You will have bands that will remain underground. They will forever play bars and other venues not connected with Ticketmaster. They will sign on with indie labels, and stay with them. They will be played only on indie radio stations (either public radio or college stations...or through Internet radio stations). You will never obtain the celebrity status of the mainstream...but you will be a true artist.

R.I.P. access to good music.

It was nice knowing you while you lasted.
 
I found some other articles...

One of them offer a suggestion.

They say that the only way to get around this is for states to make "scalping" against the law.

Talk to your state representatives....SOON!
 
This is an outrage.

It's bad enough that the scalpers end up with the best seats, but now there exists a real and solid possibility that TBastard will scoop up every decent seat in the house and put them up for auction.

Where's Pearl Jam when you need them? It's time for a new revolution.
 
BUMP (I believe this is an important issue - I think people are too afraid to read thread that fall below "random" or "descirbe" or High post count")!

Gone will be the days you could afford to see multiple U2 concerts....people will bid so high for the good seats, that the rest of the ticket prices will be so outrageous, that you won't be able to skip around the country (or world) seeing themthree, four or ten times.

Little alone fit another concert in that years (say, REM, Bruce, Rolling Stones, Coldplay, etc. etc. etc.).
 
isn't ticket scalping illegal already though? i mean if PEOPLE do it. companies can get away with murder...
 
zonelistener said:
BUMP (I believe this is an important issue - I think people are too afraid to read thread that fall below "random" or "descirbe" or High post count")!

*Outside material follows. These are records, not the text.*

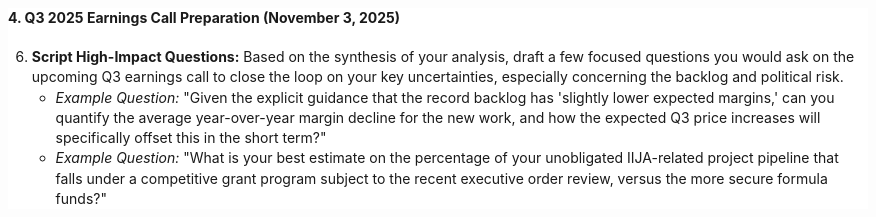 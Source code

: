 #### **4. Q3 2025 Earnings Call Preparation (November 3, 2025)**

6.  **Script High-Impact Questions:** Based on the synthesis of your analysis, draft a few focused questions you would ask on the upcoming Q3 earnings call to close the loop on your key uncertainties, especially concerning the backlog and political risk.
    *   *Example Question:* "Given the explicit guidance that the record backlog has 'slightly lower expected margins,' can you quantify the average year-over-year margin decline for the new work, and how the expected Q3 price increases will specifically offset this in the short term?"
    *   *Example Question:* "What is your best estimate on the percentage of your unobligated IIJA-related project pipeline that falls under a competitive grant program subject to the recent executive order review, versus the more secure formula funds?" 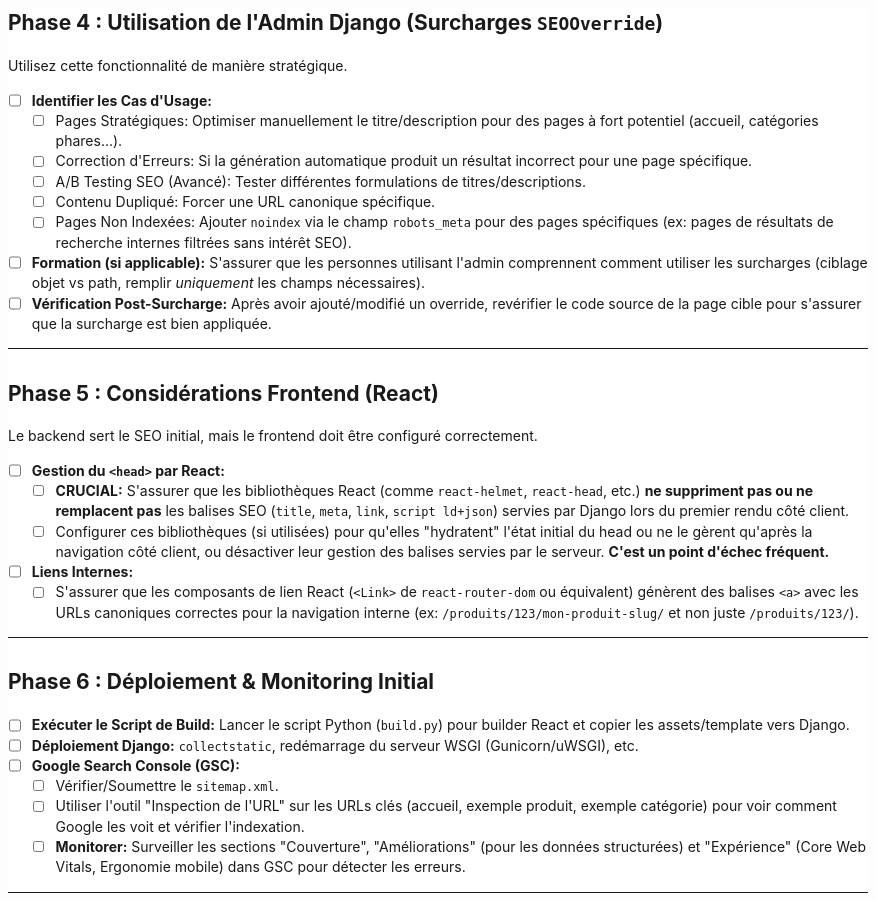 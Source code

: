 
## Phase 4 : Utilisation de l'Admin Django (Surcharges `SEOOverride`)

Utilisez cette fonctionnalité de manière stratégique.

- [ ] **Identifier les Cas d'Usage:**
  - [ ] Pages Stratégiques: Optimiser manuellement le titre/description pour des pages à fort potentiel (accueil, catégories phares...).
  - [ ] Correction d'Erreurs: Si la génération automatique produit un résultat incorrect pour une page spécifique.
  - [ ] A/B Testing SEO (Avancé): Tester différentes formulations de titres/descriptions.
  - [ ] Contenu Dupliqué: Forcer une URL canonique spécifique.
  - [ ] Pages Non Indexées: Ajouter `noindex` via le champ `robots_meta` pour des pages spécifiques (ex: pages de résultats de recherche internes filtrées sans intérêt SEO).
- [ ] **Formation (si applicable):** S'assurer que les personnes utilisant l'admin comprennent comment utiliser les surcharges (ciblage objet vs path, remplir _uniquement_ les champs nécessaires).
- [ ] **Vérification Post-Surcharge:** Après avoir ajouté/modifié un override, revérifier le code source de la page cible pour s'assurer que la surcharge est bien appliquée.

---

## Phase 5 : Considérations Frontend (React)

Le backend sert le SEO initial, mais le frontend doit être configuré correctement.

- [ ] **Gestion du `<head>` par React:**
  - [ ] **CRUCIAL:** S'assurer que les bibliothèques React (comme `react-helmet`, `react-head`, etc.) **ne suppriment pas ou ne remplacent pas** les balises SEO (`title`, `meta`, `link`, `script ld+json`) servies par Django lors du premier rendu côté client.
  - [ ] Configurer ces bibliothèques (si utilisées) pour qu'elles "hydratent" l'état initial du head ou ne le gèrent qu'après la navigation côté client, ou désactiver leur gestion des balises servies par le serveur. **C'est un point d'échec fréquent.**
- [ ] **Liens Internes:**
  - [ ] S'assurer que les composants de lien React (`<Link>` de `react-router-dom` ou équivalent) génèrent des balises `<a>` avec les URLs canoniques correctes pour la navigation interne (ex: `/produits/123/mon-produit-slug/` et non juste `/produits/123/`).

---

## Phase 6 : Déploiement & Monitoring Initial

- [ ] **Exécuter le Script de Build:** Lancer le script Python (`build.py`) pour builder React et copier les assets/template vers Django.
- [ ] **Déploiement Django:** `collectstatic`, redémarrage du serveur WSGI (Gunicorn/uWSGI), etc.
- [ ] **Google Search Console (GSC):**
  - [ ] Vérifier/Soumettre le `sitemap.xml`.
  - [ ] Utiliser l'outil "Inspection de l'URL" sur les URLs clés (accueil, exemple produit, exemple catégorie) pour voir comment Google les voit et vérifier l'indexation.
  - [ ] **Monitorer:** Surveiller les sections "Couverture", "Améliorations" (pour les données structurées) et "Expérience" (Core Web Vitals, Ergonomie mobile) dans GSC pour détecter les erreurs.

---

Gone will be the days you could afford to see multiple U2 concerts....people will bid so high for the good seats, that the rest of the ticket prices will be so outrageous, that you won't be able to skip around the country (or world) seeing themthree, four or ten times.

Little alone fit another concert in that years (say, REM, Bruce, Rolling Stones, Coldplay, etc. etc. etc.).


or you won't get to see any of these bands period.

:mad:
 
that's rather stupid. i know states are supposed to be able to set up their own specific laws cos then it seems that the central government gains too much control (pisses off libertarians and the like), that's kind of....i don't know, lame?